_AIM OF THE EXERCISE_. Every line of the records below from the line with "- Jest v23.6" up to and including the line with "- [Dependencies](#dependencies)" must be reproduced exactly, and no line outside that range.

(Source records)
....

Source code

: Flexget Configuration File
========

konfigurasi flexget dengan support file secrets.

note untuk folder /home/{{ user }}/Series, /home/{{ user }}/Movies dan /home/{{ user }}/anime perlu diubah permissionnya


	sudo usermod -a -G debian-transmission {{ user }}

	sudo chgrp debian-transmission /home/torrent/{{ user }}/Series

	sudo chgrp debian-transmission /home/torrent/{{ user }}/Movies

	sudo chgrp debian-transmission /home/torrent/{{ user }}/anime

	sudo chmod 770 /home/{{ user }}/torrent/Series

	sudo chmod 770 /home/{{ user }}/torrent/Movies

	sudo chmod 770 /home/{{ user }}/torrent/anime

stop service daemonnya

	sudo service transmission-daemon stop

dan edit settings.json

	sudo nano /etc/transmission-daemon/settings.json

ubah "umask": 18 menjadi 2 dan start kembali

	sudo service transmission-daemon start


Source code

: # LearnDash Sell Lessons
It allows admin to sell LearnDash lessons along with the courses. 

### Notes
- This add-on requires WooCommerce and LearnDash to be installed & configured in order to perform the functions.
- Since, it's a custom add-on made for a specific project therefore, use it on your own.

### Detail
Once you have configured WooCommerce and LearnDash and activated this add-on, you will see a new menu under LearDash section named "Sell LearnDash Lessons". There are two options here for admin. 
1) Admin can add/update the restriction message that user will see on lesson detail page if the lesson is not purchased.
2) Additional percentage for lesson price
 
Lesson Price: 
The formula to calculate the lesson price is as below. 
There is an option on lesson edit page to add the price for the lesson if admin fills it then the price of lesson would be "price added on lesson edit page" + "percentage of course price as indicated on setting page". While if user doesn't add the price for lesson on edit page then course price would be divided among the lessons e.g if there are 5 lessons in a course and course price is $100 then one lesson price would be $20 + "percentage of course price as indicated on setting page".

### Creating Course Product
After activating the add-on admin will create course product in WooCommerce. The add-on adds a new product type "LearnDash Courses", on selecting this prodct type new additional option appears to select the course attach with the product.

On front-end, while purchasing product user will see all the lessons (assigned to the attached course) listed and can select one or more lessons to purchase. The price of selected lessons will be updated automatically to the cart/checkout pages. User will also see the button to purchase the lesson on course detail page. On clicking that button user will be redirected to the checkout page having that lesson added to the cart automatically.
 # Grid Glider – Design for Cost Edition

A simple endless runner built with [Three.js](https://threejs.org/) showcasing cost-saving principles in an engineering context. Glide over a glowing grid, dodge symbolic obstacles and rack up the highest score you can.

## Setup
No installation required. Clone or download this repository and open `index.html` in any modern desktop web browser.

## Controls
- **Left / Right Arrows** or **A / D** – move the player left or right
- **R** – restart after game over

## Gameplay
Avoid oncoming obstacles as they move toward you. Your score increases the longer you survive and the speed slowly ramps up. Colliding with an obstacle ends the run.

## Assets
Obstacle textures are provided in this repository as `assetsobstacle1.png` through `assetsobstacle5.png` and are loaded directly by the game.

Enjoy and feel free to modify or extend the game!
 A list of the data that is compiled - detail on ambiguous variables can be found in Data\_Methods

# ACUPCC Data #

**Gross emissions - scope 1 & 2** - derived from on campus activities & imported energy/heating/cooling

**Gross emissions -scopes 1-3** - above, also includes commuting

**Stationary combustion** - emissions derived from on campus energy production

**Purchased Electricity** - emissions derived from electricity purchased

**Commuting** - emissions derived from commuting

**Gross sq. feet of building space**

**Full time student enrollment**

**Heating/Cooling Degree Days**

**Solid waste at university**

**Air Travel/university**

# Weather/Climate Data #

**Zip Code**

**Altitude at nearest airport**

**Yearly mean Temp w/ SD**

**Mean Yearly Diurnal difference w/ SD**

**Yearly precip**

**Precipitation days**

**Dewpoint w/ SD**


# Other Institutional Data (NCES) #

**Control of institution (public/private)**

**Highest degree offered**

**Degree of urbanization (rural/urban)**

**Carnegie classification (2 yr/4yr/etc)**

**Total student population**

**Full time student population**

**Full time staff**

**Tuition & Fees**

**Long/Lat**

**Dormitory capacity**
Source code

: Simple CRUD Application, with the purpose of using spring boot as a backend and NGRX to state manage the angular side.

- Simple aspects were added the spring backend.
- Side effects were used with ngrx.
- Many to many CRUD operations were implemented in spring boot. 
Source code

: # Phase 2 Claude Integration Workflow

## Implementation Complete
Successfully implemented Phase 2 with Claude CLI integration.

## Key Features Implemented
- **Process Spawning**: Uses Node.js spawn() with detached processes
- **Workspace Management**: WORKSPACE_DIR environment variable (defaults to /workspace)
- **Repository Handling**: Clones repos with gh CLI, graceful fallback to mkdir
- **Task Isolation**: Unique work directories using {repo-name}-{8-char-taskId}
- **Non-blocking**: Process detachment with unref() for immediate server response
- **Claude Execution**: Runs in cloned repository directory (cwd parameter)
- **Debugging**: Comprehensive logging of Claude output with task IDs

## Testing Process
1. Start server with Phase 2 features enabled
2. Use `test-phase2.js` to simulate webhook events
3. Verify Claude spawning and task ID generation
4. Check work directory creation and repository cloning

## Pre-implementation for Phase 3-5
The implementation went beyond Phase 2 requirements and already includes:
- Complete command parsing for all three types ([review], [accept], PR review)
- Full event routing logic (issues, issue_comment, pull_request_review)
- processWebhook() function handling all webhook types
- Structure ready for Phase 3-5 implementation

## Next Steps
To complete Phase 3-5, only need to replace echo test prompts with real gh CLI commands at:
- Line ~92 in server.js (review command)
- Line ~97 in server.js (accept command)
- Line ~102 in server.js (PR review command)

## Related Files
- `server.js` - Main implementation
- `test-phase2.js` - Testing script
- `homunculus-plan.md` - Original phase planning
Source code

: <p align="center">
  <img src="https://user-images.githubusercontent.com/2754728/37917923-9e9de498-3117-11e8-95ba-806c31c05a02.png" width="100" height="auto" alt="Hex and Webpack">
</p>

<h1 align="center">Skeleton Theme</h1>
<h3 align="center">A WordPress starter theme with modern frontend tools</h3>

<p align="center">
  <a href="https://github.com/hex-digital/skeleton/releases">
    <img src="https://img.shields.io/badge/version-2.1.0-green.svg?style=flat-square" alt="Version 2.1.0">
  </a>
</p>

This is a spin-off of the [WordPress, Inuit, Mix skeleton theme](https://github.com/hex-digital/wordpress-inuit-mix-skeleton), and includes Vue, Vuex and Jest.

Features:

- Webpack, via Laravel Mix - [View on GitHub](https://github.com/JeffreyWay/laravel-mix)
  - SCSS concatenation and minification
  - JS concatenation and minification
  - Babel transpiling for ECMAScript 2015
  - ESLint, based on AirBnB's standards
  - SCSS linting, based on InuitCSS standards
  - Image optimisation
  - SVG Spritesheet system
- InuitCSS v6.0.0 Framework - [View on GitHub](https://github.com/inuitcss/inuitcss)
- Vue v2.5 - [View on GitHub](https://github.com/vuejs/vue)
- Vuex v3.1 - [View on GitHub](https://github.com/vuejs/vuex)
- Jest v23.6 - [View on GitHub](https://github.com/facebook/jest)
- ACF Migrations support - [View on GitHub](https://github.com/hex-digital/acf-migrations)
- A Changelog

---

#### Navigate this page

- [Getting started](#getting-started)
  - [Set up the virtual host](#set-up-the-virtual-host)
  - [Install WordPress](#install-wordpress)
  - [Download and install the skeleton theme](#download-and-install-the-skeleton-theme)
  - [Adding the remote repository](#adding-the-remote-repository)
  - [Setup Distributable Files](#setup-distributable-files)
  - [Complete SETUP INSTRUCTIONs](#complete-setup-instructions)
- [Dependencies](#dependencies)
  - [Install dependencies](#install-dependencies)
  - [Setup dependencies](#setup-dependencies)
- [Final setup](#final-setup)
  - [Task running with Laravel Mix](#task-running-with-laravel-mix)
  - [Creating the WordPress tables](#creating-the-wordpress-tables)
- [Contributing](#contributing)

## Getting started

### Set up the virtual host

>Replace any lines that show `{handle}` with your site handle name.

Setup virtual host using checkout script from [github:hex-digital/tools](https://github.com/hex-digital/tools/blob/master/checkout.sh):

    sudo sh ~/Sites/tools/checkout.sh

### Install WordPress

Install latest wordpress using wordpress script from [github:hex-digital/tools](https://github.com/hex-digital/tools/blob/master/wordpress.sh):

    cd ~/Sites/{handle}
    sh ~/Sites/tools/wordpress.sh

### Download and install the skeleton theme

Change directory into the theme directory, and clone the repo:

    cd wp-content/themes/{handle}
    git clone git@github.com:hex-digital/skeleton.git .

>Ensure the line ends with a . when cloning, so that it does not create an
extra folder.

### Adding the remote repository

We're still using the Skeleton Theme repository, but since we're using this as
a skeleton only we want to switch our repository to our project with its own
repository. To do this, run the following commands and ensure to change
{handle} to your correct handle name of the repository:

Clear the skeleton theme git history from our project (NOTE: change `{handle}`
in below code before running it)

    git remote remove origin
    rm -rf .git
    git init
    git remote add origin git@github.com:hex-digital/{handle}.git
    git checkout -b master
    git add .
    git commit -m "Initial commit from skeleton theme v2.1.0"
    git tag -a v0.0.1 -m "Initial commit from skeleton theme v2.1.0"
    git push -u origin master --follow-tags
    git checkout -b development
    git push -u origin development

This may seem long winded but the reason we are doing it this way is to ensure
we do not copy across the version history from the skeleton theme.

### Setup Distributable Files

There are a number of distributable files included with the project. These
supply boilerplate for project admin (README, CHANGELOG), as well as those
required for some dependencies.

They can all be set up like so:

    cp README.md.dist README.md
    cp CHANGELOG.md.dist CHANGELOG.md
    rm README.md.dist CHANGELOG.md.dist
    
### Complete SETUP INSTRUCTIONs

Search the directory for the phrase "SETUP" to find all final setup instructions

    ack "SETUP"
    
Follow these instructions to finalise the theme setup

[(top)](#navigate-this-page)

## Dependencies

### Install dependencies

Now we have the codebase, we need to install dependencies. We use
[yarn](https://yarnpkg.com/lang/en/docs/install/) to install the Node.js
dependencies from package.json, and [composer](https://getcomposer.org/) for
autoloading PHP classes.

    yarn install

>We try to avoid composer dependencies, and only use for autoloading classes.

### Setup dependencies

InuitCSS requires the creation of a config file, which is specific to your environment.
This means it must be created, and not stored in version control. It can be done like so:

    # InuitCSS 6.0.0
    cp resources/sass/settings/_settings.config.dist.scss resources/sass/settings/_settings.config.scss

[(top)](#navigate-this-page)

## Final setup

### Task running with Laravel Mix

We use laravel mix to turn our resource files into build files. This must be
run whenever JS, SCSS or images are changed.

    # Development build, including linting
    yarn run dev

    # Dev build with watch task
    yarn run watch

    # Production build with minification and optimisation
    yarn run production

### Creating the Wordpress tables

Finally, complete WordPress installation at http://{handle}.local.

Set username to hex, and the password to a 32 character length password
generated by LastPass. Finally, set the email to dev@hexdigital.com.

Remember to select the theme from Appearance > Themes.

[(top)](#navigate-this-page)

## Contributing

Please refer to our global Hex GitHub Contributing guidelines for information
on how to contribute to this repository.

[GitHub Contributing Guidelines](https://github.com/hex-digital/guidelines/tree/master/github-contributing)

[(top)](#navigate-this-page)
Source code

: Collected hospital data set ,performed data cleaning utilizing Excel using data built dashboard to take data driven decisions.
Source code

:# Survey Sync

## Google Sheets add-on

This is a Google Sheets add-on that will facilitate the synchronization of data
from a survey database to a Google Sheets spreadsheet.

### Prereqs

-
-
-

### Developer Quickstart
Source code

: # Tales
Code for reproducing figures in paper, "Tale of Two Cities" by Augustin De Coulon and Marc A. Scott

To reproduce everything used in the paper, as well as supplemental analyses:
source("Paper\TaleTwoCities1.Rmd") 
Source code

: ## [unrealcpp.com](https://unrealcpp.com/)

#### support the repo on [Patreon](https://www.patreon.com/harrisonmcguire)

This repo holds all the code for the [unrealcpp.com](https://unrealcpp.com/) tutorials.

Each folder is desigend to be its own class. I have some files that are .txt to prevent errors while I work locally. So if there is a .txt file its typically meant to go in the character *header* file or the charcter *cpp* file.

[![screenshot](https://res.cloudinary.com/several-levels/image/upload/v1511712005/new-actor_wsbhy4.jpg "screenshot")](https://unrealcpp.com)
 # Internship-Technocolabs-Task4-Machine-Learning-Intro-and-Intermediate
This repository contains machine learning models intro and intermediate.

....

_OUTPUT OF THE EXERCISE_.
- Jest v23.6 - [View on GitHub](https://github.com/facebook/jest)
- ACF Migrations support - [View on GitHub](https://github.com/hex-digital/acf-migrations)
- A Changelog

---

#### Navigate this page

- [Getting started](#getting-started)
  - [Set up the virtual host](#set-up-the-virtual-host)
  - [Install WordPress](#install-wordpress)
  - [Download and install the skeleton theme](#download-and-install-the-skeleton-theme)
  - [Adding the remote repository](#adding-the-remote-repository)
  - [Setup Distributable Files](#setup-distributable-files)
  - [Complete SETUP INSTRUCTIONs](#complete-setup-instructions)
- [Dependencies](#dependencies)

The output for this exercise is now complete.